• **Records supplied**:
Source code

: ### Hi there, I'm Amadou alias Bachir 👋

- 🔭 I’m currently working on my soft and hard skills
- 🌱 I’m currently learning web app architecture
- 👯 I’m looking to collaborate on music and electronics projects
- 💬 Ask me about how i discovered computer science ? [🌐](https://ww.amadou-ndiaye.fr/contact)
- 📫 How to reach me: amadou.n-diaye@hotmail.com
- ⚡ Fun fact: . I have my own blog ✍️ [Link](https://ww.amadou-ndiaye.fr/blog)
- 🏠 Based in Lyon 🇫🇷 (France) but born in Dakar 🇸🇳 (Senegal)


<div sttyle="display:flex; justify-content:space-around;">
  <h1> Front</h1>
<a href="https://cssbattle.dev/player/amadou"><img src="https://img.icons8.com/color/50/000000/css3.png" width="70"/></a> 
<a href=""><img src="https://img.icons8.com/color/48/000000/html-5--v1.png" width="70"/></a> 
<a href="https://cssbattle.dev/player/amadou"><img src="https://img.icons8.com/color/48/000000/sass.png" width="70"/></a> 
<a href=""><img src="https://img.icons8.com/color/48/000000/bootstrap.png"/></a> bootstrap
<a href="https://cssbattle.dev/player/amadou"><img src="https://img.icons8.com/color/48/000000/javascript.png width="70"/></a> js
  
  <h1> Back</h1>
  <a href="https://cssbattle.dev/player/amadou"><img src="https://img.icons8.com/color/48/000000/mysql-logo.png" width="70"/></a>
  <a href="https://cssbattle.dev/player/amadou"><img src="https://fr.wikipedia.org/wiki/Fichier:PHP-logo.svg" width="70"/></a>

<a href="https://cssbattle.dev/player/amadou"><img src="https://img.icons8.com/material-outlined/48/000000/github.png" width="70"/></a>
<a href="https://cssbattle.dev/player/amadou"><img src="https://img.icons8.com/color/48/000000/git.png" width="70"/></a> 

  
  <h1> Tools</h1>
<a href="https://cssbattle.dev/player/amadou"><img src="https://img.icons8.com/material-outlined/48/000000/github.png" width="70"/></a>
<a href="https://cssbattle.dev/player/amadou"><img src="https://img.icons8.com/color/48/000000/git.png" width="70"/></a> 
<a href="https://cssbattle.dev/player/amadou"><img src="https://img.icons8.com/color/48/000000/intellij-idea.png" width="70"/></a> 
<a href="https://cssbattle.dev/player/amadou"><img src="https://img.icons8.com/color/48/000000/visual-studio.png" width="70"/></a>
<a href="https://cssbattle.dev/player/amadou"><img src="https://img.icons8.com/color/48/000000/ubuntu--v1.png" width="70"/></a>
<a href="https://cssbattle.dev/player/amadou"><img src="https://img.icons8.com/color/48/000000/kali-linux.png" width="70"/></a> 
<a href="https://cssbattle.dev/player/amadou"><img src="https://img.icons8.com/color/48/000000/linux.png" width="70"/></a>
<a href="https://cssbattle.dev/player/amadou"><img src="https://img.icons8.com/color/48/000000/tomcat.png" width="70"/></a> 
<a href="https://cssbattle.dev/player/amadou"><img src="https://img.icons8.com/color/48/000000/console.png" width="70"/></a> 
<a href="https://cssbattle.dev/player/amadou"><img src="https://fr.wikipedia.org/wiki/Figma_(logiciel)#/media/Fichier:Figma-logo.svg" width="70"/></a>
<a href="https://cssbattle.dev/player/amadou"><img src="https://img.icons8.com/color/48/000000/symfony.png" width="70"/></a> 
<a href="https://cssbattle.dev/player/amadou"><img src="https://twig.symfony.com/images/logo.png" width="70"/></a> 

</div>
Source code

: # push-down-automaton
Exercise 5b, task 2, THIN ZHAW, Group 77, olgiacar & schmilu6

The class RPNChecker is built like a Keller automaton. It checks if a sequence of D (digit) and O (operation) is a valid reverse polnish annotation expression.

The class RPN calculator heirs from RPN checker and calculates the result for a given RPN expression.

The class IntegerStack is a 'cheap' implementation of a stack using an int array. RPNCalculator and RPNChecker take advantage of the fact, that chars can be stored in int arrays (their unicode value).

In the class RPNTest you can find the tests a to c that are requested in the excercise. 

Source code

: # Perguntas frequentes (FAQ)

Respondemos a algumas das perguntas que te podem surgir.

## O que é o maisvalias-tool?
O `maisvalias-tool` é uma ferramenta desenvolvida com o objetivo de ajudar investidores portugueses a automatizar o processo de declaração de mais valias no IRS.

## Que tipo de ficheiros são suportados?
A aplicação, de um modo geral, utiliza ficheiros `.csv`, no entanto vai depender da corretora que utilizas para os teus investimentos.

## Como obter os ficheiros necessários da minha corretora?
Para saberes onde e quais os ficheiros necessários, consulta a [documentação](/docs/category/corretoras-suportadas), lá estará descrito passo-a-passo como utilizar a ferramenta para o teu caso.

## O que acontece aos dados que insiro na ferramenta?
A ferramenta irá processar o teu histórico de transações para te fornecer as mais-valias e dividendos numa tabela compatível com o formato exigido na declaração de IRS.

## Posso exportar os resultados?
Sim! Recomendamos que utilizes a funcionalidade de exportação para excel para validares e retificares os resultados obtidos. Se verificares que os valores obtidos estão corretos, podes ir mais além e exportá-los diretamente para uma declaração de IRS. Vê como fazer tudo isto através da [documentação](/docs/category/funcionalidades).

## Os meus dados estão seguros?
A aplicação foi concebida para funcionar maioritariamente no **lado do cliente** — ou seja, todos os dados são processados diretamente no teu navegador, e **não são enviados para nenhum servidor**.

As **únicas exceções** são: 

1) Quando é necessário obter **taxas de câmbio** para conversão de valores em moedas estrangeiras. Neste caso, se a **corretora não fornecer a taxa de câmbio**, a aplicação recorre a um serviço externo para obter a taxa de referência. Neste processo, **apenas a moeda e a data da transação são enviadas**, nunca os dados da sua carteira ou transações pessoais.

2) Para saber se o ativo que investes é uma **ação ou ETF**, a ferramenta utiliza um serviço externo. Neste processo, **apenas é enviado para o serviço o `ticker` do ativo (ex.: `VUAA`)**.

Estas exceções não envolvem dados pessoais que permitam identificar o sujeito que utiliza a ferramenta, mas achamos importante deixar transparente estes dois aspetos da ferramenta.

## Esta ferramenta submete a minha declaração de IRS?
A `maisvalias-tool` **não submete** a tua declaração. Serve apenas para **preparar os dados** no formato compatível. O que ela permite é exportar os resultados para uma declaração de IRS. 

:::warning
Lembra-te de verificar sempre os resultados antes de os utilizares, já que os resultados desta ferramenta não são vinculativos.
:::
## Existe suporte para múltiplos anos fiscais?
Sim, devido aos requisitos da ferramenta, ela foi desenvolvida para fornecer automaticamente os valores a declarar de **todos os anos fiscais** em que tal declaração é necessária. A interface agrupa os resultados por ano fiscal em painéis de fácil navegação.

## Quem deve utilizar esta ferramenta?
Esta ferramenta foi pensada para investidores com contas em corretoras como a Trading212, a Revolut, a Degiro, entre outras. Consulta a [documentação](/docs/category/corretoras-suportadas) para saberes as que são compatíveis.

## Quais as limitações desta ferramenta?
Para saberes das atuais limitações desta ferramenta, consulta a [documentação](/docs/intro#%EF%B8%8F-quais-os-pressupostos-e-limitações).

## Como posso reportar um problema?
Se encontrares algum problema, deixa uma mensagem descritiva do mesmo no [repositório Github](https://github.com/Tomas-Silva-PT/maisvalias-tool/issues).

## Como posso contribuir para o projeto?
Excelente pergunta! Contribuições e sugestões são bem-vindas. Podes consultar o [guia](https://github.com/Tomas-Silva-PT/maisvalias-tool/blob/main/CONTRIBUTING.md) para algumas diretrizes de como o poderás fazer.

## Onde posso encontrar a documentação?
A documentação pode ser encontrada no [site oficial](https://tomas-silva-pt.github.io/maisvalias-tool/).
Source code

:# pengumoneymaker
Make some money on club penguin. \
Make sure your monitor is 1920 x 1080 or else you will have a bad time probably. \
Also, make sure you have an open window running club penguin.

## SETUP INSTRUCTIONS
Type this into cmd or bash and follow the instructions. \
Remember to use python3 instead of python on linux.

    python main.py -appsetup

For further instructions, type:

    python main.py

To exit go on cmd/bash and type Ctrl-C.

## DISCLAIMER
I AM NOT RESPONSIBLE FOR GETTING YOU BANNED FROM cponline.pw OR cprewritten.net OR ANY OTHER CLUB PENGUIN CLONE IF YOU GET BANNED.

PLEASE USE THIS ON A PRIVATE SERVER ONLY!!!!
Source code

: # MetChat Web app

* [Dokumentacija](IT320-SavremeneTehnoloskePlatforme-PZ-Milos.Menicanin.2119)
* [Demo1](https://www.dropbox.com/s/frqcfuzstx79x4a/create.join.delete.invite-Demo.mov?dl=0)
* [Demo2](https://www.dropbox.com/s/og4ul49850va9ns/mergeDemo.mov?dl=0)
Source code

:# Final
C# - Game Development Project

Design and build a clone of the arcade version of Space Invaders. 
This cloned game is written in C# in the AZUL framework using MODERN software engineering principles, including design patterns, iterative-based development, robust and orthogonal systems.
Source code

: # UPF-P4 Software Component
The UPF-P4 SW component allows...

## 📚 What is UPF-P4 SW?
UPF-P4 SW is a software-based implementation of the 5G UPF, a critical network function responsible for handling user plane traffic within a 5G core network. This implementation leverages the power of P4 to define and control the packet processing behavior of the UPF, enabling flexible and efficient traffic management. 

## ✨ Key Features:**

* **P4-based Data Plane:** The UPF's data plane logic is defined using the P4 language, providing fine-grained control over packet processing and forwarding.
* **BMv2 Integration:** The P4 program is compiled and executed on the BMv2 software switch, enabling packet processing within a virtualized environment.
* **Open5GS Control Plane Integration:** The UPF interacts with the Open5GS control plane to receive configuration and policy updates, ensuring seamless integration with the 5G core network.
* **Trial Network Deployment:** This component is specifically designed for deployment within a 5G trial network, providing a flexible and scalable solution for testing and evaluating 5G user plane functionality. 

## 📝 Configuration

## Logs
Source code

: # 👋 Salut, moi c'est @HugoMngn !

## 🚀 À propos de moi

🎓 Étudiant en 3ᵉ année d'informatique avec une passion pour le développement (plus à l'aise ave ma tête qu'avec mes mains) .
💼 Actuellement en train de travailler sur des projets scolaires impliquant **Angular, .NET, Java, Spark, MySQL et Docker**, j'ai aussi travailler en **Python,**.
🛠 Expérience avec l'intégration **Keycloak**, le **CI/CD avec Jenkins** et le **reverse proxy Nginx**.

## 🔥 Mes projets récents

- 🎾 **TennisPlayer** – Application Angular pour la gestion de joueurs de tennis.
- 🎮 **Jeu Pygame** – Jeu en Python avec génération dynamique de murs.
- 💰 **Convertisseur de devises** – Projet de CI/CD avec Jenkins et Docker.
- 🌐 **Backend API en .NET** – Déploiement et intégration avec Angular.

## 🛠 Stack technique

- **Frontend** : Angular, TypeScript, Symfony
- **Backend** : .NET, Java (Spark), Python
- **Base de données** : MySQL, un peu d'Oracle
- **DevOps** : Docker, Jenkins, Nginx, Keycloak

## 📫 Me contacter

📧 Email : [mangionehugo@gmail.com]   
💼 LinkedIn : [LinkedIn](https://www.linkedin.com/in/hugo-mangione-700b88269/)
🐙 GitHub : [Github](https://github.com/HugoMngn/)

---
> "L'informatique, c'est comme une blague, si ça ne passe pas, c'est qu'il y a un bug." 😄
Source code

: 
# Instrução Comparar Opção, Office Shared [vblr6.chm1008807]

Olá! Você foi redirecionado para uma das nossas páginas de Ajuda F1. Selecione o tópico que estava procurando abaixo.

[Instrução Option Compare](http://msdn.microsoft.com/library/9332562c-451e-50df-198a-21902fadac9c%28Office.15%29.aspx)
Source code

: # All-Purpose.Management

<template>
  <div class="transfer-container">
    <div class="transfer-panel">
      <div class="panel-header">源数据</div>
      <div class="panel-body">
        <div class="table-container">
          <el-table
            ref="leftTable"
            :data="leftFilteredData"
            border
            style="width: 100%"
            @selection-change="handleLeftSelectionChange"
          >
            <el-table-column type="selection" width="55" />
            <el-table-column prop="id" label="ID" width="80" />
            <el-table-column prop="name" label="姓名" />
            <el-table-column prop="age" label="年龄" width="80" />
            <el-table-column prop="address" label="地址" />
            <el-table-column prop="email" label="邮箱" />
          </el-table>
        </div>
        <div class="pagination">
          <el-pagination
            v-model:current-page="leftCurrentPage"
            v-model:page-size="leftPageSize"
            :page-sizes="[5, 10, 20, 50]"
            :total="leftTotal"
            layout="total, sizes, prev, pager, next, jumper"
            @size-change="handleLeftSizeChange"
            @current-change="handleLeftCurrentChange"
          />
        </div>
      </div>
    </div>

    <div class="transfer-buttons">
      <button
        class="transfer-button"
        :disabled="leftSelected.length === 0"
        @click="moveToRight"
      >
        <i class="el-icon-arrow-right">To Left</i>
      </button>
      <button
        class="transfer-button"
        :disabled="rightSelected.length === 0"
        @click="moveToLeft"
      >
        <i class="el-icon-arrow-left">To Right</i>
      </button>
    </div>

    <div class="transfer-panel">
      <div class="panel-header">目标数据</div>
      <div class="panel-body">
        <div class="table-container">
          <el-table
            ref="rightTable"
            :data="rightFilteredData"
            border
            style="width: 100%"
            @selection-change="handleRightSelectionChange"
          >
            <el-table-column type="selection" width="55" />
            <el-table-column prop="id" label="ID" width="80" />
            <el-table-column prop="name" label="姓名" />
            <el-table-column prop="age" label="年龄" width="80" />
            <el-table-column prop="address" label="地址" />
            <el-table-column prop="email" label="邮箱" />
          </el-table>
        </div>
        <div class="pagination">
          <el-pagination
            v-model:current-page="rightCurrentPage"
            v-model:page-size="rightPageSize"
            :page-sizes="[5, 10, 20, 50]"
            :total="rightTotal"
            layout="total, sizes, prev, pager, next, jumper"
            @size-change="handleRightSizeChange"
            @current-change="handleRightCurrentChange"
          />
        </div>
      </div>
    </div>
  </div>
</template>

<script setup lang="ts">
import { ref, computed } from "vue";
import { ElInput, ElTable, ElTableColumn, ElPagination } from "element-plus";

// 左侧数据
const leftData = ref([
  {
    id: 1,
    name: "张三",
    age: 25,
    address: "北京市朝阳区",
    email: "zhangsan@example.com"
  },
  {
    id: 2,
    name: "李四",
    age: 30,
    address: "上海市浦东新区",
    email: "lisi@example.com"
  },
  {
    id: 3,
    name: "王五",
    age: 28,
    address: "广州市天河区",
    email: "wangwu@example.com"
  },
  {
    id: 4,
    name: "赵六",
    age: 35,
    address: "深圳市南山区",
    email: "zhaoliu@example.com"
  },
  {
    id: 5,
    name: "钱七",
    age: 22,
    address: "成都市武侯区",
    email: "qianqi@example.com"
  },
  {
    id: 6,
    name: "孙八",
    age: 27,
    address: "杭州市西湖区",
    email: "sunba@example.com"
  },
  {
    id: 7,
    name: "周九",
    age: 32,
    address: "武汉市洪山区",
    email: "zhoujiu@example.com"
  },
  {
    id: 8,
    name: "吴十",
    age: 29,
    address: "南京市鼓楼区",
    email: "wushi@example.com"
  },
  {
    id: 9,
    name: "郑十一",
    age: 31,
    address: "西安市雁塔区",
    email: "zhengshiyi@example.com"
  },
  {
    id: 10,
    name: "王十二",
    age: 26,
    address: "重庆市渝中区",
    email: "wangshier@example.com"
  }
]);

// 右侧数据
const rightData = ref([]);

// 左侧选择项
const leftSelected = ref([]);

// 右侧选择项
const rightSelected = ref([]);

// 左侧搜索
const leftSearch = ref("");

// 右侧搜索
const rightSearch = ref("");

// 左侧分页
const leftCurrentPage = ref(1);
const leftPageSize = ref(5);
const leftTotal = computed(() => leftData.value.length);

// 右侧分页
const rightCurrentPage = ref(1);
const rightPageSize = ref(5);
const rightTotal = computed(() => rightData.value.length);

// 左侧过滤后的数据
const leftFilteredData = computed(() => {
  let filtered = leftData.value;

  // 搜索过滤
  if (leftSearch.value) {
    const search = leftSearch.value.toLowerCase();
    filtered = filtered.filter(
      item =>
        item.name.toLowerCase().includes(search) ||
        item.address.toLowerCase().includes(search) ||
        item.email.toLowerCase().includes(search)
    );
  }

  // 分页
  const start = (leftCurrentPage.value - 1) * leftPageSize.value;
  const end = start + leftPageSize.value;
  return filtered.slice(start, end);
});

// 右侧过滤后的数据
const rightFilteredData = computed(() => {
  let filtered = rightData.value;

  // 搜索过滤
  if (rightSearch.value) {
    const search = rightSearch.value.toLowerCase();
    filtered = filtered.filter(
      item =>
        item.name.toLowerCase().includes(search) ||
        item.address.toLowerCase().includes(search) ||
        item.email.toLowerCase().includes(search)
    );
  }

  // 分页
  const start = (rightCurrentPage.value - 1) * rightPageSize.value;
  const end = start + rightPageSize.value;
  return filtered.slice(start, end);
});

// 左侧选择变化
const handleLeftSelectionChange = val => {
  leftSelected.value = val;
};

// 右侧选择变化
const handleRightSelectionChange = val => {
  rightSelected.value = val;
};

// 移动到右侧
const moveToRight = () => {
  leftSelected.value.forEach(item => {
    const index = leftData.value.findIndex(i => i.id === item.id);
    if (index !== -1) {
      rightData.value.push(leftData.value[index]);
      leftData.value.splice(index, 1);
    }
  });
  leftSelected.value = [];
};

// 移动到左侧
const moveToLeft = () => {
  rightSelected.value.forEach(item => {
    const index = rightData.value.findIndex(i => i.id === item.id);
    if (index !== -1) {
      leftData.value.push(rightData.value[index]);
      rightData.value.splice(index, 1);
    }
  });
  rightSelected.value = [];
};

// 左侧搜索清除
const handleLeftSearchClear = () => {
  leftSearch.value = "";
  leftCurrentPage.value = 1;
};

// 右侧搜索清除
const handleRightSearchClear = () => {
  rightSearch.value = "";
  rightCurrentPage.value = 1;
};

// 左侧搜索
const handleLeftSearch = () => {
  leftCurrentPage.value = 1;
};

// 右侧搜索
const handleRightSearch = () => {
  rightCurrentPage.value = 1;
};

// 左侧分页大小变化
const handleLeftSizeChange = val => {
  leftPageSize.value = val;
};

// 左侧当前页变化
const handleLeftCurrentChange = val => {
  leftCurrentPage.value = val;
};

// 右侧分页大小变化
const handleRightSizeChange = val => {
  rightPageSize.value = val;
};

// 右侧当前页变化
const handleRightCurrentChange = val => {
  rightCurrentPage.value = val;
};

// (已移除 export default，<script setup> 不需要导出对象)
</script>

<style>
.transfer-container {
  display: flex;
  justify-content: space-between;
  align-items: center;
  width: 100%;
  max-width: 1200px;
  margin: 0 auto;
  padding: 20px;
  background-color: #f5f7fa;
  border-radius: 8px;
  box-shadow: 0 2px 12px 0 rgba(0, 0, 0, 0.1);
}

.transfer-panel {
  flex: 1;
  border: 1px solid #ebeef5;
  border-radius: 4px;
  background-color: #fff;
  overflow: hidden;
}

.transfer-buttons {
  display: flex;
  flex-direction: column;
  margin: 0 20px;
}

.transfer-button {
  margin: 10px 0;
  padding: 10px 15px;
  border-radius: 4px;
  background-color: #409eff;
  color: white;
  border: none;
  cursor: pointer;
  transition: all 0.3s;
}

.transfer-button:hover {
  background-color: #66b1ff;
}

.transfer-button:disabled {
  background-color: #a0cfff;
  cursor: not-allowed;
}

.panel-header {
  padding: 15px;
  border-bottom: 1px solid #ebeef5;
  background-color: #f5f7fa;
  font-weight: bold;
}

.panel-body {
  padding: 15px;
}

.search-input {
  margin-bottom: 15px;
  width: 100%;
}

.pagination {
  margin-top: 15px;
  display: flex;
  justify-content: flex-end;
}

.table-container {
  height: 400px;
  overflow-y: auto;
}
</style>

• **About this exercise**: When a line in the material above includes "rightFilteredData", report that line by copying it.

• **Written solution**:
            :data="rightFilteredData"
const rightFilteredData = computed(() => {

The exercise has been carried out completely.